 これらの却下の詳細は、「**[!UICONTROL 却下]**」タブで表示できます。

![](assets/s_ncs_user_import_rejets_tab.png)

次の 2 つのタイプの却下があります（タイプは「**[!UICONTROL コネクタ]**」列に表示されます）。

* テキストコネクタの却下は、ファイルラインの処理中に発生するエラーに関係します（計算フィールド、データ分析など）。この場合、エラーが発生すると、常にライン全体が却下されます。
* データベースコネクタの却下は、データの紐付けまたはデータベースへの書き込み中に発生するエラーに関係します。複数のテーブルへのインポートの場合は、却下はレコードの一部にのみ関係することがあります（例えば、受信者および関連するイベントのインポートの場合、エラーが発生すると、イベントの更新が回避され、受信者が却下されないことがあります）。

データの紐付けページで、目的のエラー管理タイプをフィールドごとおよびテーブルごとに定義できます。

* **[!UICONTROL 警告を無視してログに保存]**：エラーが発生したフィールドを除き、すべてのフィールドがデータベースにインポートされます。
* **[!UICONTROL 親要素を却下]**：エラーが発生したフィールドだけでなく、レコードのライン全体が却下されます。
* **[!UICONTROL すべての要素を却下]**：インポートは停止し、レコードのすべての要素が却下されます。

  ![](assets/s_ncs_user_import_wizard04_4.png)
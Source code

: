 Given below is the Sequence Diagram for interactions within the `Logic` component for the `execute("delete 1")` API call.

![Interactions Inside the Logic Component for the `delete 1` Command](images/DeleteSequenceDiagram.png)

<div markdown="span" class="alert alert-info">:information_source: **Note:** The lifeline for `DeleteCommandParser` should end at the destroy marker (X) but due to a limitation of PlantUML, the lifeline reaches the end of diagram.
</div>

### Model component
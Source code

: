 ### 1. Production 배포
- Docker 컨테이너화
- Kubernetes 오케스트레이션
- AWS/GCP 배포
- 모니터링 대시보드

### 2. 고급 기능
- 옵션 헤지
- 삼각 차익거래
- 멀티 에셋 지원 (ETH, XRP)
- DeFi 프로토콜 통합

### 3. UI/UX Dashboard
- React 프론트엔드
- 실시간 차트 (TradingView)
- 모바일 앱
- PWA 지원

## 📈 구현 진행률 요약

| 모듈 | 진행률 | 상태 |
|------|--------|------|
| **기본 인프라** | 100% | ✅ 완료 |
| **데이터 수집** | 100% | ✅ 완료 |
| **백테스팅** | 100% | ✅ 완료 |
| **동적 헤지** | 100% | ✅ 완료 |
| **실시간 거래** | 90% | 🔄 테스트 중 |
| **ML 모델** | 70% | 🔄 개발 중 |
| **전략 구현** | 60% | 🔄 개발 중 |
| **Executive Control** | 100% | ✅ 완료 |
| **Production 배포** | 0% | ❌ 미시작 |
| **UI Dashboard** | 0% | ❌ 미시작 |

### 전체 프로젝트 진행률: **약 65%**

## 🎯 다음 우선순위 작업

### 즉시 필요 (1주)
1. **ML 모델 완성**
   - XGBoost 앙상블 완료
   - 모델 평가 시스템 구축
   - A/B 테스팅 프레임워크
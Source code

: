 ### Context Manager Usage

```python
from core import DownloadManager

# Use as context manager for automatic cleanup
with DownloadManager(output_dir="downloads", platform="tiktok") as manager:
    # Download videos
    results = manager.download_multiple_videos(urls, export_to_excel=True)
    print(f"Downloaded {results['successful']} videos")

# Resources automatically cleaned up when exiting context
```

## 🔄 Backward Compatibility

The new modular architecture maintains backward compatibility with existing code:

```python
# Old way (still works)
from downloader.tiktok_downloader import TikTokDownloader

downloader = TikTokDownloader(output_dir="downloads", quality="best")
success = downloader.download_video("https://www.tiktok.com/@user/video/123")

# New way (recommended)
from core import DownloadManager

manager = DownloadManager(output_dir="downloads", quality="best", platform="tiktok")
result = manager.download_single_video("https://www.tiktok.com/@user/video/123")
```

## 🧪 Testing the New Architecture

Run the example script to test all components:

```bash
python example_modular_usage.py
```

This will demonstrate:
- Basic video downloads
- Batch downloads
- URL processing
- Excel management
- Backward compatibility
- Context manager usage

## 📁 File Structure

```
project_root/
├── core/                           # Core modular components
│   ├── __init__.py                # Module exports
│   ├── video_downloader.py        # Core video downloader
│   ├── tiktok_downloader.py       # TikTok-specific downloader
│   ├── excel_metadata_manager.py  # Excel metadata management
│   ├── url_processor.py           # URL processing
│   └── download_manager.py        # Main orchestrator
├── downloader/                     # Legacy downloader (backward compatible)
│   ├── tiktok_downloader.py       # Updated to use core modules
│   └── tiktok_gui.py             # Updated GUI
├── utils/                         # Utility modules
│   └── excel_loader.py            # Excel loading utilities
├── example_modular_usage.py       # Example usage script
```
········
Print the data above exactly as it was provided.

 これらの却下の詳細は、「**[!UICONTROL 却下]**」タブで表示できます。

![](assets/s_ncs_user_import_rejets_tab.png)

次の 2 つのタイプの却下があります（タイプは「**[!UICONTROL コネクタ]**」列に表示されます）。

* テキストコネクタの却下は、ファイルラインの処理中に発生するエラーに関係します（計算フィールド、データ分析など）。この場合、エラーが発生すると、常にライン全体が却下されます。
* データベースコネクタの却下は、データの紐付けまたはデータベースへの書き込み中に発生するエラーに関係します。複数のテーブルへのインポートの場合は、却下はレコードの一部にのみ関係することがあります（例えば、受信者および関連するイベントのインポートの場合、エラーが発生すると、イベントの更新が回避され、受信者が却下されないことがあります）。

データの紐付けページで、目的のエラー管理タイプをフィールドごとおよびテーブルごとに定義できます。

* **[!UICONTROL 警告を無視してログに保存]**：エラーが発生したフィールドを除き、すべてのフィールドがデータベースにインポートされます。
* **[!UICONTROL 親要素を却下]**：エラーが発生したフィールドだけでなく、レコードのライン全体が却下されます。
* **[!UICONTROL すべての要素を却下]**：インポートは停止し、レコードのすべての要素が却下されます。

  ![](assets/s_ncs_user_import_wizard04_4.png)
Source code

: Given below is the Sequence Diagram for interactions within the `Logic` component for the `execute("delete 1")` API call.

![Interactions Inside the Logic Component for the `delete 1` Command](images/DeleteSequenceDiagram.png)

<div markdown="span" class="alert alert-info">:information_source: **Note:** The lifeline for `DeleteCommandParser` should end at the destroy marker (X) but due to a limitation of PlantUML, the lifeline reaches the end of diagram.
</div>

### Model component
Source code

: ### 1. Production 배포
- Docker 컨테이너화
- Kubernetes 오케스트레이션
- AWS/GCP 배포
- 모니터링 대시보드

### 2. 고급 기능
- 옵션 헤지
- 삼각 차익거래
- 멀티 에셋 지원 (ETH, XRP)
- DeFi 프로토콜 통합

### 3. UI/UX Dashboard
- React 프론트엔드
- 실시간 차트 (TradingView)
- 모바일 앱
- PWA 지원

## 📈 구현 진행률 요약

| 모듈 | 진행률 | 상태 |
|------|--------|------|
| **기본 인프라** | 100% | ✅ 완료 |
| **데이터 수집** | 100% | ✅ 완료 |
| **백테스팅** | 100% | ✅ 완료 |
| **동적 헤지** | 100% | ✅ 완료 |
| **실시간 거래** | 90% | 🔄 테스트 중 |
| **ML 모델** | 70% | 🔄 개발 중 |
| **전략 구현** | 60% | 🔄 개발 중 |
| **Executive Control** | 100% | ✅ 완료 |
| **Production 배포** | 0% | ❌ 미시작 |
| **UI Dashboard** | 0% | ❌ 미시작 |

### 전체 프로젝트 진행률: **약 65%**

## 🎯 다음 우선순위 작업

### 즉시 필요 (1주)
1. **ML 모델 완성**
   - XGBoost 앙상블 완료
   - 모델 평가 시스템 구축
   - A/B 테스팅 프레임워크
Source code

: ### Context Manager Usage

```python
from core import DownloadManager

# Use as context manager for automatic cleanup
with DownloadManager(output_dir="downloads", platform="tiktok") as manager:
    # Download videos
    results = manager.download_multiple_videos(urls, export_to_excel=True)
    print(f"Downloaded {results['successful']} videos")

# Resources automatically cleaned up when exiting context
```

## 🔄 Backward Compatibility

The new modular architecture maintains backward compatibility with existing code:

```python
# Old way (still works)
from downloader.tiktok_downloader import TikTokDownloader

downloader = TikTokDownloader(output_dir="downloads", quality="best")
success = downloader.download_video("https://www.tiktok.com/@user/video/123")

# New way (recommended)
from core import DownloadManager

manager = DownloadManager(output_dir="downloads", quality="best", platform="tiktok")
result = manager.download_single_video("https://www.tiktok.com/@user/video/123")
```

## 🧪 Testing the New Architecture

Run the example script to test all components:

```bash
python example_modular_usage.py
```

This will demonstrate:
- Basic video downloads
- Batch downloads
- URL processing
- Excel management
- Backward compatibility
- Context manager usage

## 📁 File Structure

```
project_root/
├── core/                           # Core modular components
│   ├── __init__.py                # Module exports
│   ├── video_downloader.py        # Core video downloader
│   ├── tiktok_downloader.py       # TikTok-specific downloader
│   ├── excel_metadata_manager.py  # Excel metadata management
│   ├── url_processor.py           # URL processing
│   └── download_manager.py        # Main orchestrator
├── downloader/                     # Legacy downloader (backward compatible)
│   ├── tiktok_downloader.py       # Updated to use core modules
│   └── tiktok_gui.py             # Updated GUI
├── utils/                         # Utility modules
│   └── excel_loader.py            # Excel loading utilities
├── example_modular_usage.py       # Example usage script
```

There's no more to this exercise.